REQUIRED ACTION:
Only the pictures are to be left out; set down the rest of the records exactly.
= Beginning of Section =
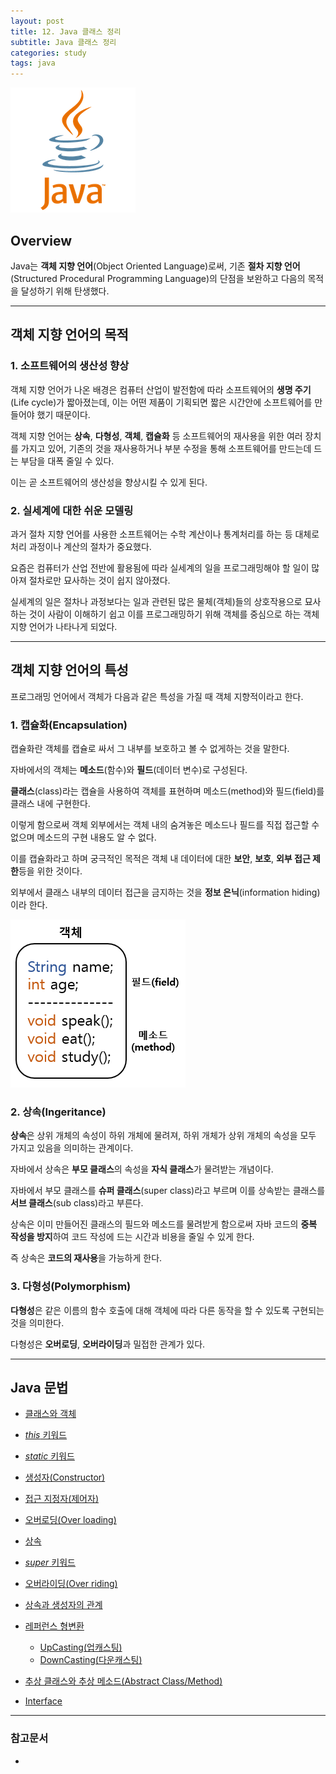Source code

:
 ```yaml
---
layout: post
title: 12. Java 클래스 정리
subtitle: Java 클래스 정리
categories: study
tags: java
---
```


![javalogo](/assets/img/logo/java-logo.png)

## Overview

Java는 **객체 지향 언어**(Object Oriented Language)로써, 기존 **절차 지향 언어**(Structured Procedural Programming Language)의 단점을 보완하고 다음의 목적을 달성하기 위해 탄생했다.

***

## 객체 지향 언어의 목적

### 1. 소프트웨어의 생산성 향상

객체 지향 언어가 나온 배경은 컴퓨터 산업이 발전함에 따라 소프트웨어의 **생명 주기**(Life cycle)가 짧아졌는데, 이는 어떤 제품이 기획되면 짧은 시간안에 소프트웨어를 만들어야 했기 때문이다.

객체 지향 언어는 **상속**, **다형성**, **객체**, **캡슐화** 등 소프트웨어의 재사용을 위한 여러 장치를 가지고 있어, 기존의 것을 재사용하거나 부분 수정을 통해 소프트웨어를 만드는데 드는 부담을 대폭 줄일 수 있다.

이는 곧 소프트웨어의 생산성을 향상시킬 수 있게 된다.

### 2. 실세계에 대한 쉬운 모델링

과거 절차 지향 언어를 사용한 소프트웨어는 수학 계산이나 통계처리를 하는 등 대체로 처리 과정이나 계산의 절차가 중요했다.

요즘은 컴퓨터가 산업 전반에 활용됨에 따라 실세계의 일을 프로그래밍해야 할 일이 많아져 절차로만 묘사하는 것이 쉽지 않아졌다.

실세계의 일은 절차나 과정보다는 일과 관련된 많은 물체(객체)들의 상호작용으로 묘사하는 것이 사람이 이해하기 쉽고 이를 프로그래밍하기 위해 객체를 중심으로 하는 객체 지향 언어가 나타나게 되었다.

***

## 객체 지향 언어의 특성

프로그래밍 언어에서 객체가 다음과 같은 특성을 가질 때 객체 지향적이라고 한다.

### 1. 캡슐화(Encapsulation)

캡슐화란 객체를 캡슐로 싸서 그 내부를 보호하고 볼 수 없게하는 것을 말한다.

자바에서의 객체는 **메소드**(함수)와 **필드**(데이터 변수)로 구성된다.

**클래스**(class)라는 캡슐을 사용하여 객체를 표현하며 메소드(method)와 필드(field)를 클래스 내에 구현한다.

이렇게 함으로써 객체 외부에서는 객체 내의 숨겨놓은 메소드나 필드를 직접 접근할 수 없으며 메소드의 구현 내용도 알 수 없다.

이를 캡슐화라고 하며 궁극적인 목적은 객체 내 데이터에 대한 **보안**, **보호**, **외부 접근 제한**등을 위한 것이다.

외부에서 클래스 내부의 데이터 접근을 금지하는 것을 **정보 은닉**(information hiding)이라 한다.

![객체](/assets/img/study/java/190824_fig_1.png)

### 2. 상속(Ingeritance)

**상속**은 상위 개체의 속성이 하위 개체에 물려져, 하위 개체가 상위 개체의 속성을 모두 가지고 있음을 의미하는 관계이다.

자바에서 상속은 **부모 클래스**의 속성을 **자식 클래스**가 물려받는 개념이다.

자바에서 부모 클래스를 **슈퍼 클래스**(super class)라고 부르며 이를 상속받는 클래스를 **서브 클래스**(sub class)라고 부른다.

상속은 이미 만들어진 클래스의 필드와 메소드를 물려받게 함으로써 자바 코드의 **중복 작성을 방지**하여 코드 작성에 드는 시간과 비용을 줄일 수 있게 한다.

즉 상속은 **코드의 재사용**을 가능하게 한다.

### 3. 다형성(Polymorphism)

**다형성**은 같은 이름의 함수 호출에 대해 객체에 따라 다른 동작을 할 수 있도록 구현되는 것을 의미한다.

다형성은 **오버로딩**, **오버라이딩**과 밀접한 관계가 있다.

***

## Java 문법

- [클래스와 객체](/study/2019/07/07/java_3_%EA%B0%9D%EC%B2%B4%EC%99%80_%ED%81%B4%EB%9E%98%EC%8A%A4/)

- [*this* 키워드](/study/2019/08/28/java_15_this/)

- [*static* 키워드](/study/2019/08/28/java_13_static/)

- [생성자(Constructor)](/study/2019/08/28/java_14_생성자/)

- [접근 지정자(제어자)](/study/2019/08/28/java_19_제어자/)

- [오버로딩(Over loading)](/study/2019/08/28/java_18_오버로딩/)

- [상속](/study/2019/07/08/java_4_상속/)

- [*super* 키워드](/study/2019/08/29/java_20_overriding/#%ec%98%a4%eb%b2%84%eb%9d%bc%ec%9d%b4%eb%94%a9%ea%b3%bc-super-%ed%82%a4%ec%9b%8c%eb%93%9c)

- [오버라이딩(Over riding)](/study/2019/08/28/java_20_overriding/)

- [상속과 생성자의 관계](/study/2019/07/08/java_4_%EC%83%81%EC%86%8D/#%ec%b6%94%ec%83%81-%eb%a9%94%ec%86%8c%eb%93%9c%ec%99%80-%ec%b6%94%ec%83%81-%ed%81%b4%eb%9e%98%ec%8a%a4)

- [레퍼런스 형변환](/study/2019/08/18/java_9_java_casting/)
  - [UpCasting(업캐스팅)](/study/2019/08/19/java_10_java_upcasting/)
  - [DownCasting(다운캐스팅)](/study/2019/08/19/java_11_java_downcasting/)

- [추상 클래스와 추상 메소드(Abstract Class/Method)](/study/2019/08/28/java_16_추상/)

- [Interface](/study/2019/08/28/java_17_interface/)

***

### 참고문서
-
= End of Section =
EXERCISE SOLUTION:
Source code

:
 ```yaml
---
layout: post
title: 12. Java 클래스 정리
subtitle: Java 클래스 정리
categories: study
tags: java
---
```


![javalogo](/assets/img/logo/java-logo.png)

## Overview

Java는 **객체 지향 언어**(Object Oriented Language)로써, 기존 **절차 지향 언어**(Structured Procedural Programming Language)의 단점을 보완하고 다음의 목적을 달성하기 위해 탄생했다.

***

## 객체 지향 언어의 목적

### 1. 소프트웨어의 생산성 향상

객체 지향 언어가 나온 배경은 컴퓨터 산업이 발전함에 따라 소프트웨어의 **생명 주기**(Life cycle)가 짧아졌는데, 이는 어떤 제품이 기획되면 짧은 시간안에 소프트웨어를 만들어야 했기 때문이다.

객체 지향 언어는 **상속**, **다형성**, **객체**, **캡슐화** 등 소프트웨어의 재사용을 위한 여러 장치를 가지고 있어, 기존의 것을 재사용하거나 부분 수정을 통해 소프트웨어를 만드는데 드는 부담을 대폭 줄일 수 있다.

이는 곧 소프트웨어의 생산성을 향상시킬 수 있게 된다.

### 2. 실세계에 대한 쉬운 모델링

과거 절차 지향 언어를 사용한 소프트웨어는 수학 계산이나 통계처리를 하는 등 대체로 처리 과정이나 계산의 절차가 중요했다.

요즘은 컴퓨터가 산업 전반에 활용됨에 따라 실세계의 일을 프로그래밍해야 할 일이 많아져 절차로만 묘사하는 것이 쉽지 않아졌다.

실세계의 일은 절차나 과정보다는 일과 관련된 많은 물체(객체)들의 상호작용으로 묘사하는 것이 사람이 이해하기 쉽고 이를 프로그래밍하기 위해 객체를 중심으로 하는 객체 지향 언어가 나타나게 되었다.

***

## 객체 지향 언어의 특성

프로그래밍 언어에서 객체가 다음과 같은 특성을 가질 때 객체 지향적이라고 한다.

### 1. 캡슐화(Encapsulation)

캡슐화란 객체를 캡슐로 싸서 그 내부를 보호하고 볼 수 없게하는 것을 말한다.

자바에서의 객체는 **메소드**(함수)와 **필드**(데이터 변수)로 구성된다.

**클래스**(class)라는 캡슐을 사용하여 객체를 표현하며 메소드(method)와 필드(field)를 클래스 내에 구현한다.

이렇게 함으로써 객체 외부에서는 객체 내의 숨겨놓은 메소드나 필드를 직접 접근할 수 없으며 메소드의 구현 내용도 알 수 없다.

이를 캡슐화라고 하며 궁극적인 목적은 객체 내 데이터에 대한 **보안**, **보호**, **외부 접근 제한**등을 위한 것이다.

외부에서 클래스 내부의 데이터 접근을 금지하는 것을 **정보 은닉**(information hiding)이라 한다.

![객체](/assets/img/study/java/190824_fig_1.png)

### 2. 상속(Ingeritance)

**상속**은 상위 개체의 속성이 하위 개체에 물려져, 하위 개체가 상위 개체의 속성을 모두 가지고 있음을 의미하는 관계이다.

자바에서 상속은 **부모 클래스**의 속성을 **자식 클래스**가 물려받는 개념이다.

자바에서 부모 클래스를 **슈퍼 클래스**(super class)라고 부르며 이를 상속받는 클래스를 **서브 클래스**(sub class)라고 부른다.

상속은 이미 만들어진 클래스의 필드와 메소드를 물려받게 함으로써 자바 코드의 **중복 작성을 방지**하여 코드 작성에 드는 시간과 비용을 줄일 수 있게 한다.

즉 상속은 **코드의 재사용**을 가능하게 한다.

### 3. 다형성(Polymorphism)

**다형성**은 같은 이름의 함수 호출에 대해 객체에 따라 다른 동작을 할 수 있도록 구현되는 것을 의미한다.

다형성은 **오버로딩**, **오버라이딩**과 밀접한 관계가 있다.

***

## Java 문법

- [클래스와 객체](/study/2019/07/07/java_3_%EA%B0%9D%EC%B2%B4%EC%99%80_%ED%81%B4%EB%9E%98%EC%8A%A4/)

- [*this* 키워드](/study/2019/08/28/java_15_this/)

- [*static* 키워드](/study/2019/08/28/java_13_static/)

- [생성자(Constructor)](/study/2019/08/28/java_14_생성자/)

- [접근 지정자(제어자)](/study/2019/08/28/java_19_제어자/)

- [오버로딩(Over loading)](/study/2019/08/28/java_18_오버로딩/)

- [상속](/study/2019/07/08/java_4_상속/)

- [*super* 키워드](/study/2019/08/29/java_20_overriding/#%ec%98%a4%eb%b2%84%eb%9d%bc%ec%9d%b4%eb%94%a9%ea%b3%bc-super-%ed%82%a4%ec%9b%8c%eb%93%9c)

- [오버라이딩(Over riding)](/study/2019/08/28/java_20_overriding/)

- [상속과 생성자의 관계](/study/2019/07/08/java_4_%EC%83%81%EC%86%8D/#%ec%b6%94%ec%83%81-%eb%a9%94%ec%86%8c%eb%93%9c%ec%99%80-%ec%b6%94%ec%83%81-%ed%81%b4%eb%9e%98%ec%8a%a4)

- [레퍼런스 형변환](/study/2019/08/18/java_9_java_casting/)
  - [UpCasting(업캐스팅)](/study/2019/08/19/java_10_java_upcasting/)
  - [DownCasting(다운캐스팅)](/study/2019/08/19/java_11_java_downcasting/)

- [추상 클래스와 추상 메소드(Abstract Class/Method)](/study/2019/08/28/java_16_추상/)

- [Interface](/study/2019/08/28/java_17_interface/)

***

### 참고문서
-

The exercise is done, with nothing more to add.